Across the Confessional Divide
Today's post is by Margaret Abruzzo, Associate Professor in the Department of History at the University of Alabama -- and in Fall 2014, a Cushwa Fellow. She is currently researching her second book, on changing conceptions of sin, wrongdoing, and moral responsibility in 18th and 19th century Anglo-American thought.
Margaret Abruzzo
If the tide of moral optimism did not sweep away sin, it helped change how Americans—especially Protestants—understood their identity as sinners. Despite wide theological variations, most Protestant theologians still stressed that sin was a universal human condition. Yet theologies of universal sinfulness coexisted uneasily with a growing tendency to describe the moral character of sinners in dichotomous terms, to separate good people from wicked ones.
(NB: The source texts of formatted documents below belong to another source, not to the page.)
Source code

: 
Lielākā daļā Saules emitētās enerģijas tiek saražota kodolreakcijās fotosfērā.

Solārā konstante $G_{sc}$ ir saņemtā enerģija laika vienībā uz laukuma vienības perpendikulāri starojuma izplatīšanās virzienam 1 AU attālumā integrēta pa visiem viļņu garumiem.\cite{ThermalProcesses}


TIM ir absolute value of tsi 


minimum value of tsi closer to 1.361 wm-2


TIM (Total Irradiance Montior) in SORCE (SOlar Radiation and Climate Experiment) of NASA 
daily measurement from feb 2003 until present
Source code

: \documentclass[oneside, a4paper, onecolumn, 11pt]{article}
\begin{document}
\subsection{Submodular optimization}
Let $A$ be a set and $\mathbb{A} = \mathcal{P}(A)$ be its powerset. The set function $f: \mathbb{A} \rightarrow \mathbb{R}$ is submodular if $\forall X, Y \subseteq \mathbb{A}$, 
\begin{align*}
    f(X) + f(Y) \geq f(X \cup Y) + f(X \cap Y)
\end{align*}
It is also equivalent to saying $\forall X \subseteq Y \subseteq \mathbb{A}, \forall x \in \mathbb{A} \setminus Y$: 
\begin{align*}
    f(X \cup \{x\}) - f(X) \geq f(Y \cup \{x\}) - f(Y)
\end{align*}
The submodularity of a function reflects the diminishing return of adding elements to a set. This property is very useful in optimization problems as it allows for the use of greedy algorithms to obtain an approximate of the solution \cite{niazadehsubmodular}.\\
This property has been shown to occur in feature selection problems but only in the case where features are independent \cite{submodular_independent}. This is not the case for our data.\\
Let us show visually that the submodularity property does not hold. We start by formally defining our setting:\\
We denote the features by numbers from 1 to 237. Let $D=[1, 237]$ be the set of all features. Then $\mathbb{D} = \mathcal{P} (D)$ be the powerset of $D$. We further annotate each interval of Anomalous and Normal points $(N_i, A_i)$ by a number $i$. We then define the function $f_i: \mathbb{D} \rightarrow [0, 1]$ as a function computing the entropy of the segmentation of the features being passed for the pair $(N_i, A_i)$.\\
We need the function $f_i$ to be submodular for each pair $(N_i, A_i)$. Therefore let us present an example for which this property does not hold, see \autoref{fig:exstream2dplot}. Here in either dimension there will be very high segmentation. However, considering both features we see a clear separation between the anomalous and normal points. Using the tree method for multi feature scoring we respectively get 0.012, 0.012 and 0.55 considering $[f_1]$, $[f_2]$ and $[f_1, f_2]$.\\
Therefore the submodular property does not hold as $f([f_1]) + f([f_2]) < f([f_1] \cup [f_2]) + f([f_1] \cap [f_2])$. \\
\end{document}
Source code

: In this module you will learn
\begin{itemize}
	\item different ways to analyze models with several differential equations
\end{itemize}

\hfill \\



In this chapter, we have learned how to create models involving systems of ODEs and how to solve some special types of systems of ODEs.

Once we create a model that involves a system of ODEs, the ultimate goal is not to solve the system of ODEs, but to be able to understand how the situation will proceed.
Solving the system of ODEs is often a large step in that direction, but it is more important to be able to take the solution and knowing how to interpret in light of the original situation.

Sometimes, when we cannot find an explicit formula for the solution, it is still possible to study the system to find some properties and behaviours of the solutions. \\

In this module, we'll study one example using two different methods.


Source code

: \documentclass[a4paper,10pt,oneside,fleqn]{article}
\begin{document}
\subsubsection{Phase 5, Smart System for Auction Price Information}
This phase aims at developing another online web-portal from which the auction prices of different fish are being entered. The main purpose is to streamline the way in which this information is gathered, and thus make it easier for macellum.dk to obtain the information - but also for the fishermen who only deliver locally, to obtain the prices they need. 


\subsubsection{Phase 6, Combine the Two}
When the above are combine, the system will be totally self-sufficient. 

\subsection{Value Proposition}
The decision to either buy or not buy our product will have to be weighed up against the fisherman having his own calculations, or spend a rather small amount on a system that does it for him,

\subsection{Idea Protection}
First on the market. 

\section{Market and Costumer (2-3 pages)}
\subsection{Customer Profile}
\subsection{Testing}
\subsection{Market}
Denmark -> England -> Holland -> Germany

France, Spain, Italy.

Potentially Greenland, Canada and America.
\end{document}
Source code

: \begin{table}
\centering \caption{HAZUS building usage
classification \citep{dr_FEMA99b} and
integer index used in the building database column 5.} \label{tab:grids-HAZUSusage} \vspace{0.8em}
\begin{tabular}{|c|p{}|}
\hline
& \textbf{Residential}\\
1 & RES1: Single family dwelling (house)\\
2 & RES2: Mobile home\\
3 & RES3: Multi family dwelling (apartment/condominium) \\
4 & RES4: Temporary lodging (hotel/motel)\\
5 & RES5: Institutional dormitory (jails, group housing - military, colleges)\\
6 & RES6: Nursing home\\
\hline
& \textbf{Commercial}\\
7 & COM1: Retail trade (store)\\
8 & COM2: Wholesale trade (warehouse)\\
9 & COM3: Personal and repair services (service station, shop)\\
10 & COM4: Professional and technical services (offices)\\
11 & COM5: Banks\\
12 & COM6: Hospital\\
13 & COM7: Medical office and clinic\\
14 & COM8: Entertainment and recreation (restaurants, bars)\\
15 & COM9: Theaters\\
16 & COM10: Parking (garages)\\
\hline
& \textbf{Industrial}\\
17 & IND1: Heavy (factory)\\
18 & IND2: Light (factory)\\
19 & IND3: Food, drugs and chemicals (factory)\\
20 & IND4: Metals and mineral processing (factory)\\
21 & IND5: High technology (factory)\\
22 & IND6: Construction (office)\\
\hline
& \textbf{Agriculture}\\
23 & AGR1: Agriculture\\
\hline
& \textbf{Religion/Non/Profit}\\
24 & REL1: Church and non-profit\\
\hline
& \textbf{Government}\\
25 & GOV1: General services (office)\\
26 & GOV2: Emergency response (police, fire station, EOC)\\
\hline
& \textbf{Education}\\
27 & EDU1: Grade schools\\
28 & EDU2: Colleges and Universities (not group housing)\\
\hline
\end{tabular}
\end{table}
In 1836, the revivalist Charles Finney gave listeners a stark choice: the world was “divided into two great political parties.” One served God; the other “preferred Satan as the ruler of the world.” Yes, both groups were sinners; but, as an English Baptist explained, when falling into sin, the “righteous” person acted out of character, “against the habitual disposition of his soul.” The boundary line between the “righteous” and the “wicked” could be crossed; conversion could transform individuals. Significantly, however, the distinction between the sins of the righteous and those of the wicked focused not on the specific sins committed, but on the dispositions and character of the sinner. Ordinary sinners made “errors” or “mistakes,” falling into temptation against their better judgment or even desires, while the wicked intentionally or maliciously chose evil.
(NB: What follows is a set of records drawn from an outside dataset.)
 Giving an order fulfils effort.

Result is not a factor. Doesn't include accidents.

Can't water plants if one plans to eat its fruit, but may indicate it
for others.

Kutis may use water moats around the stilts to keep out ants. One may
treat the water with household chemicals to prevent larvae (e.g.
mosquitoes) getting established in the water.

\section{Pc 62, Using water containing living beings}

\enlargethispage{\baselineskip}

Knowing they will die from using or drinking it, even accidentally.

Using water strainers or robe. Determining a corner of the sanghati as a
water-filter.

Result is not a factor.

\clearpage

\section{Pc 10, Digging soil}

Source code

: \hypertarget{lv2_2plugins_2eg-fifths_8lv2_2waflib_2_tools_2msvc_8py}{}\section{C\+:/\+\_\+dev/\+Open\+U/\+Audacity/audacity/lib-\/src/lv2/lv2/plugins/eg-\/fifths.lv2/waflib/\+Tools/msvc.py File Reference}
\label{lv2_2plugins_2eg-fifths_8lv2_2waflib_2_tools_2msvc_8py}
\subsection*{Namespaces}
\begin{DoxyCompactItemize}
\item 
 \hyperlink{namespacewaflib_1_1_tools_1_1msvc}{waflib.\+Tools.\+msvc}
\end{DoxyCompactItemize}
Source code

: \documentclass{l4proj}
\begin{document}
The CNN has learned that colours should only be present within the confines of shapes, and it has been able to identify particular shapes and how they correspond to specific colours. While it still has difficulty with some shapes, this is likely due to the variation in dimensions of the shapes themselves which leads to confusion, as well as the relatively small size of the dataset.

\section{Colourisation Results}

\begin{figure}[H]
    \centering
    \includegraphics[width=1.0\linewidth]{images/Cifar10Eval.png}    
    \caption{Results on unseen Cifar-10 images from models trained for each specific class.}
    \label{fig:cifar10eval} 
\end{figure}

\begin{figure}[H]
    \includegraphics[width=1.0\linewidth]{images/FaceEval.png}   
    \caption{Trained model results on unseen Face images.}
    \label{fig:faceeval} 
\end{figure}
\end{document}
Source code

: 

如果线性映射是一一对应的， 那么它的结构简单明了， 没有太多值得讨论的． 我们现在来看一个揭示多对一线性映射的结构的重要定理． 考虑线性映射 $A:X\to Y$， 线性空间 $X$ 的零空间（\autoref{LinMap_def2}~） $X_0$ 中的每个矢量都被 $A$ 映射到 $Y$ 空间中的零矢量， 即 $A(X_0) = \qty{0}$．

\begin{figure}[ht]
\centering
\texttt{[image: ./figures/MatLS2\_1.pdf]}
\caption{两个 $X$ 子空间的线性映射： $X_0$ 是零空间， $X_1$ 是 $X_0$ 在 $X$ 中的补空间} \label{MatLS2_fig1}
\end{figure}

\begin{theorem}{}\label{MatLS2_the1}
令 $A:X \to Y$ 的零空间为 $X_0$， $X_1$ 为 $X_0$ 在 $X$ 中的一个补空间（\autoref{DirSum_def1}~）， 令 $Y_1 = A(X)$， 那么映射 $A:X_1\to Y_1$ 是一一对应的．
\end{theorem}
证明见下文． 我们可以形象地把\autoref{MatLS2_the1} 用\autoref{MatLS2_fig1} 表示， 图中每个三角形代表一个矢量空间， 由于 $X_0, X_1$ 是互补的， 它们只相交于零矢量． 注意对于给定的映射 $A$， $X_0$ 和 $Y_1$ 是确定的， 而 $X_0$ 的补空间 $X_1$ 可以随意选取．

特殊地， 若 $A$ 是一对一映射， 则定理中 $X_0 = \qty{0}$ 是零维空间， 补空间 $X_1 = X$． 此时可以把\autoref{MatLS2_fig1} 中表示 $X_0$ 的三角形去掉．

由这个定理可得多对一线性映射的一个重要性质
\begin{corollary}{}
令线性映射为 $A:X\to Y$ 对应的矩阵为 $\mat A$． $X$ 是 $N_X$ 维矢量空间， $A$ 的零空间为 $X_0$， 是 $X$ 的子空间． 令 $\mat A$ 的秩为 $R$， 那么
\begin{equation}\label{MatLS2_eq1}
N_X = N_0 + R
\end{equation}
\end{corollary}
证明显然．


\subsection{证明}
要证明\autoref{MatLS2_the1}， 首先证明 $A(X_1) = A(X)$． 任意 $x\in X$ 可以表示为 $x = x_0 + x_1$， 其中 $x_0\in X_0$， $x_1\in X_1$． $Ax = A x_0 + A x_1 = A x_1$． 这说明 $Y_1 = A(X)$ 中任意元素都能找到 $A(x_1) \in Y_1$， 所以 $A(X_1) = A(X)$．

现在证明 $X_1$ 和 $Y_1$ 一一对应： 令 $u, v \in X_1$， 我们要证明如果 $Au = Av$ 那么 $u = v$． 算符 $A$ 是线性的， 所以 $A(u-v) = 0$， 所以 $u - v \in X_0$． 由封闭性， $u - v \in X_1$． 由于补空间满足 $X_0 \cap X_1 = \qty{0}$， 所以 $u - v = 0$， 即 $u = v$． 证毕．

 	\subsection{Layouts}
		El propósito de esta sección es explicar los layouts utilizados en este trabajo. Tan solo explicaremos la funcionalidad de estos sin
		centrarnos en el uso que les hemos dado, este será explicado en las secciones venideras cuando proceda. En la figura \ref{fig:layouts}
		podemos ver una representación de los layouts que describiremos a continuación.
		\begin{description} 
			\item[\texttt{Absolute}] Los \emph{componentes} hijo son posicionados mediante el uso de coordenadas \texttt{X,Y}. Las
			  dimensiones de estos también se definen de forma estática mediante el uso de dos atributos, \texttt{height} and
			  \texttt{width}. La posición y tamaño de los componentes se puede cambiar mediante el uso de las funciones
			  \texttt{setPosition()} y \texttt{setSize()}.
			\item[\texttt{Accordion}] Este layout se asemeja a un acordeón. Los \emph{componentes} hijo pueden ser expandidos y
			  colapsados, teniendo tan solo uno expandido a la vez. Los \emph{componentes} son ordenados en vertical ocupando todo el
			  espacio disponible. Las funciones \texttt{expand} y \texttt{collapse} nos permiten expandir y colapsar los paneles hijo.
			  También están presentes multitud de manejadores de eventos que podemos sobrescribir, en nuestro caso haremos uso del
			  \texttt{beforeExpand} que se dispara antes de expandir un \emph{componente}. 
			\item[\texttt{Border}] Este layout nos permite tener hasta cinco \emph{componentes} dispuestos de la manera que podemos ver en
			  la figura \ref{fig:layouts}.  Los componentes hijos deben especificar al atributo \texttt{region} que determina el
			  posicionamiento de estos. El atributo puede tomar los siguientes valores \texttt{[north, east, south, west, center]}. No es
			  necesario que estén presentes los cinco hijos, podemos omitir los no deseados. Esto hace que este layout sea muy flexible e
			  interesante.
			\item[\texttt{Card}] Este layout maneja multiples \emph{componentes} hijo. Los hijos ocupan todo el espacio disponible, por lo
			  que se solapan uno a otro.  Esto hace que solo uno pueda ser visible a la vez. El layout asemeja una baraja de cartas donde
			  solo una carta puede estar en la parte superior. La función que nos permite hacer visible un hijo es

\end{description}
Theologically, most evangelicals still described themselves as wretched sinners in need of God’s grace; no sinner had any right to claim to be better than any other. Yet Protestants’ ideas about sin as a moral concept often diverged from their notions of sin as a matter of theology or salvation. When talking about salvation, many Protestants sniffed at claims of moral goodness. Those who avoided overt acts of sin were guilty of hidden sins in their hearts, and they could claim no moral innocence before God. Yet caution is in order. The theological claim that everyone was a guilty sinner before God did not automatically translate into a notion that everyone was guilty of significant moral wrongdoing in human terms. While morality did not bring salvation, Protestants often still cared deeply about their status as morally good people. Even Protestants who rejected theologies of perfectionism showed a growing tendency to envision the life of a true Christian as one relatively free of serious moral transgressions. Publicly confessing one’s sinfulness—proclaiming oneself the “chief of sinners”—was a mark of piety and Christian humility; confessing concrete sins, however, often produced very different results, raising troubling questions about one’s status as a good person and true Christian. (One might remember Arthur Dimmesdale’s first confession of sinfulness in Nathaniel Hawthorne’s Scarlet Letter (1850). Dimmesdale “told his hearers that he was altogether vile, a viler companion of the vilest, the worst of sinners, an abomination, a thing of unimaginable iniquity.” But this confession was deceptive. “The minister well knew—subtle, but remorseful hypocrite that he was!—the light in which his vague confession would be viewed,” as a mark of piety and Christian humility rather than concrete guilt.)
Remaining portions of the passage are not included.